Segment Start: DATASET ENTRIES

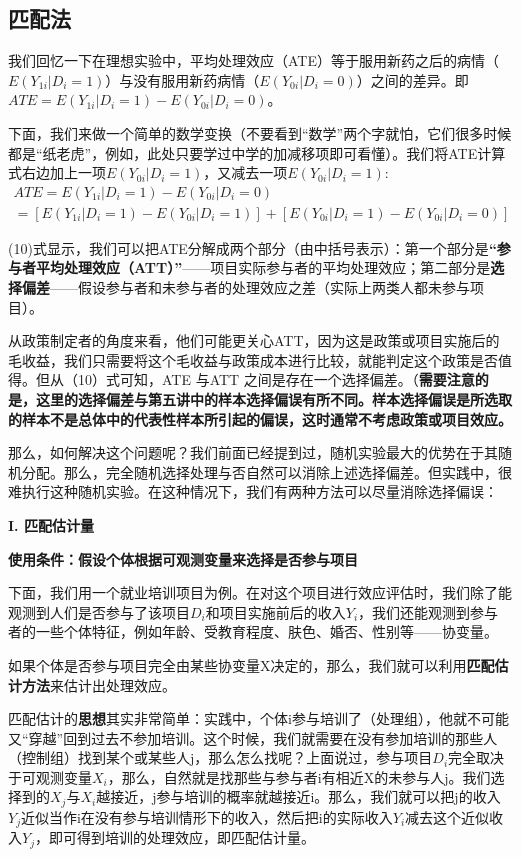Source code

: \documentclass[cn,12pt,math=newtx,citestyle=gb7714-2015,bibstyle=gb7714-2015]{elegantbook}
\begin{document}
	\subsection{匹配法}
	
	我们回忆一下在理想实验中，平均处理效应（ATE）等于服用新药之后的病情（$E(Y_{1i}\big|D_i=1)$）与没有服用新药病情（$E(Y_{0i}\big|D_i=0)$）之间的差异。即
	$ATE=E(Y_{1i}\big|D_i=1)-E(Y_{0i}\big|D_i=0)$。
	
	下面，我们来做一个简单的数学变换（不要看到“数学”两个字就怕，它们很多时候都是“纸老虎”，例如，此处只要学过中学的加减移项即可看懂）。我们将ATE计算式右边加上一项$E(Y_{0i}\big|D_i=1)$，又减去一项$E(Y_{0i}\big|D_i=1)$:
	\begin{gather}
		ATE=E(Y_{1i}\big|D_i=1)-E(Y_{0i}\big|D_i=0)\nonumber\\
		=[E(Y_{1i}\big|D_i=1)-E(Y_{0i}\big|D_i=1)]+[E(Y_{0i}\big|D_i=1)-E(Y_{0i}\big|D_i=0)]
	\end{gather}
	
	(10)式显示，我们可以把ATE分解成两个部分（由中括号表示）：第一个部分是\textbf{“参与者平均处理效应（ATT）”}——项目实际参与者的平均处理效应；第二部分是\textbf{选择偏差}——假设参与者和未参与者的处理效应之差（实际上两类人都未参与项目）。
	
	从政策制定者的角度来看，他们可能更关心ATT，因为这是政策或项目实施后的毛收益，我们只需要将这个毛收益与政策成本进行比较，就能判定这个政策是否值得。但从（10）式可知，ATE 与ATT 之间是存在一个选择偏差。（\textbf{需要注意的是，这里的选择偏差与第五讲中的样本选择偏误有所不同。样本选择偏误是所选取的样本不是总体中的代表性样本所引起的偏误，这时通常不考虑政策或项目效应。}
	
	那么，如何解决这个问题呢？我们前面已经提到过，随机实验最大的优势在于其随机分配。那么，完全随机选择处理与否自然可以消除上述选择偏差。但实践中，很难执行这种随机实验。在这种情况下，我们有两种方法可以尽量消除选择偏误：
	
	\textbf{I. 匹配估计量}
	
	\textbf{使用条件：假设个体根据可观测变量来选择是否参与项目}
	
	下面，我们用一个就业培训项目为例。在对这个项目进行效应评估时，我们除了能观测到人们是否参与了该项目$D_i$和项目实施前后的收入$Y_i$，我们还能观测到参与者的一些个体特征，例如年龄、受教育程度、肤色、婚否、性别等——协变量。
	
	如果个体是否参与项目完全由某些协变量X决定的，那么，我们就可以利用\textbf{匹配估计方法}来估计出处理效应。
	
	匹配估计的\textbf{思想}其实非常简单：实践中，个体i参与培训了（处理组），他就不可能又“穿越”回到过去不参加培训。这个时候，我们就需要在没有参加培训的那些人（控制组）找到某个或某些人j，那么怎么找呢？上面说过，参与项目$D_i$完全取决于可观测变量$X_i$，那么，自然就是找那些与参与者i有相近X的未参与人j。我们选择到的$X_j$与$X_i$越接近，j参与培训的概率就越接近i。那么，我们就可以把j的收入$Y_j$近似当作i在没有参与培训情形下的收入，然后把i的实际收入$Y_i$减去这个近似收入$Y_j$，即可得到培训的处理效应，即匹配估计量。
	
\end{document}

Segment End: DATASET ENTRIES

PROBLEM REQUIREMENTS → Which lines of the entries above contain the word "textbf"? Copy each of them.

COMPLETED TASK →
	(10)式显示，我们可以把ATE分解成两个部分（由中括号表示）：第一个部分是\textbf{“参与者平均处理效应（ATT）”}——项目实际参与者的平均处理效应；第二部分是\textbf{选择偏差}——假设参与者和未参与者的处理效应之差（实际上两类人都未参与项目）。
	从政策制定者的角度来看，他们可能更关心ATT，因为这是政策或项目实施后的毛收益，我们只需要将这个毛收益与政策成本进行比较，就能判定这个政策是否值得。但从（10）式可知，ATE 与ATT 之间是存在一个选择偏差。（\textbf{需要注意的是，这里的选择偏差与第五讲中的样本选择偏误有所不同。样本选择偏误是所选取的样本不是总体中的代表性样本所引起的偏误，这时通常不考虑政策或项目效应。}
	\textbf{I. 匹配估计量}
	\textbf{使用条件：假设个体根据可观测变量来选择是否参与项目}
	如果个体是否参与项目完全由某些协变量X决定的，那么，我们就可以利用\textbf{匹配估计方法}来估计出处理效应。
	匹配估计的\textbf{思想}其实非常简单：实践中，个体i参与培训了（处理组），他就不可能又“穿越”回到过去不参加培训。这个时候，我们就需要在没有参加培训的那些人（控制组）找到某个或某些人j，那么怎么找呢？上面说过，参与项目$D_i$完全取决于可观测变量$X_i$，那么，自然就是找那些与参与者i有相近X的未参与人j。我们选择到的$X_j$与$X_i$越接近，j参与培训的概率就越接近i。那么，我们就可以把j的收入$Y_j$近似当作i在没有参与培训情形下的收入，然后把i的实际收入$Y_i$减去这个近似收入$Y_j$，即可得到培训的处理效应，即匹配估计量。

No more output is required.